7. The method of claim 6, wherein the method further comprises:

randomly adjusting a plurality of current control parameters for a plurality of times according to the plurality of parameter adjustment step sizes to generate a plurality of control parameter sets to be optimized;

traversing the plurality of control parameter sets to be optimized for fitness analysis to generate a plurality of fitness;

selecting a control parameter set to be optimized corresponding to the maximum value in the plurality of fitness as a stage control parameter set;

randomly adjusting the phase control parameter set according to a plurality of parameter adjustment step sizes to generate a plurality of phase control parameter sets to be optimized;

performing fitness analysis on the plurality of to-be-optimized stage control parameter sets, and selecting a to-be-optimized stage control parameter set corresponding to the maximum fitness value to update the stage control parameter set;

and (3) performing iterative optimization for a plurality of times, and taking a stage control parameter set corresponding to the maximum adaptation value in the iterative process as a target control parameter set.

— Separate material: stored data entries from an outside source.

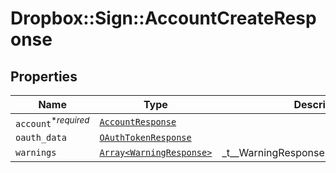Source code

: # Dropbox::Sign::AccountCreateResponse



## Properties

| Name | Type | Description | Notes |
| ---- | ---- | ----------- | ----- |
| `account`<sup>*_required_</sup> | [```AccountResponse```](AccountResponse.md) |    |  |
| `oauth_data` | [```OAuthTokenResponse```](OAuthTokenResponse.md) |    |  |
| `warnings` | [```Array<WarningResponse>```](WarningResponse.md) |  _t__WarningResponse::LIST_DESCRIPTION  |  |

8. A satellite thermal control system intelligent control system based on space thermal environment prediction, which is used for implementing the satellite thermal control system intelligent control method based on space thermal environment prediction according to any one of claims 1-7, wherein the system comprises:

The historical thermal environment data set acquisition module is used for acquiring the spatial thermal environment data of the target satellite in a preset historical window and generating a historical thermal environment data set;

the thermal environment prediction network layer obtaining module is used for carrying out characteristic analysis based on the historical thermal environment data set to construct a thermal environment prediction network layer;

the system comprises a plurality of control parameter deviation factor obtaining modules, a plurality of control parameter deviation factor determining module and a control parameter deviation factor determining module, wherein the plurality of control parameter deviation factor obtaining modules are used for generating a plurality of control parameter deviation factors through working condition deviation analysis on a historical thermal environment data set, the plurality of control parameter deviation factors correspond to a plurality of control parameters of a satellite thermal control system, each control parameter deviation factor has a direction mark, and the direction mark comprises a positive mark and a negative mark;

the target thermal environment data acquisition module is used for acquiring data of the space thermal environment condition of the target satellite at the current moment through the inversion environment parameter acquisition module to generate target thermal environment data;

the target working condition obtaining module is used for analyzing and predicting the target thermal environment data based on the thermal environment prediction network layer to generate a target working condition;

The target control parameter set obtaining module is used for carrying out control parameter optimization based on the target working condition, a plurality of current control parameters and a plurality of control parameter deviation factors to generate a target control parameter set, wherein the target control parameter set comprises a plurality of target control parameters;

and the intelligent control module is used for intelligently controlling the satellite thermal control system of the target satellite by utilizing the target control parameter set.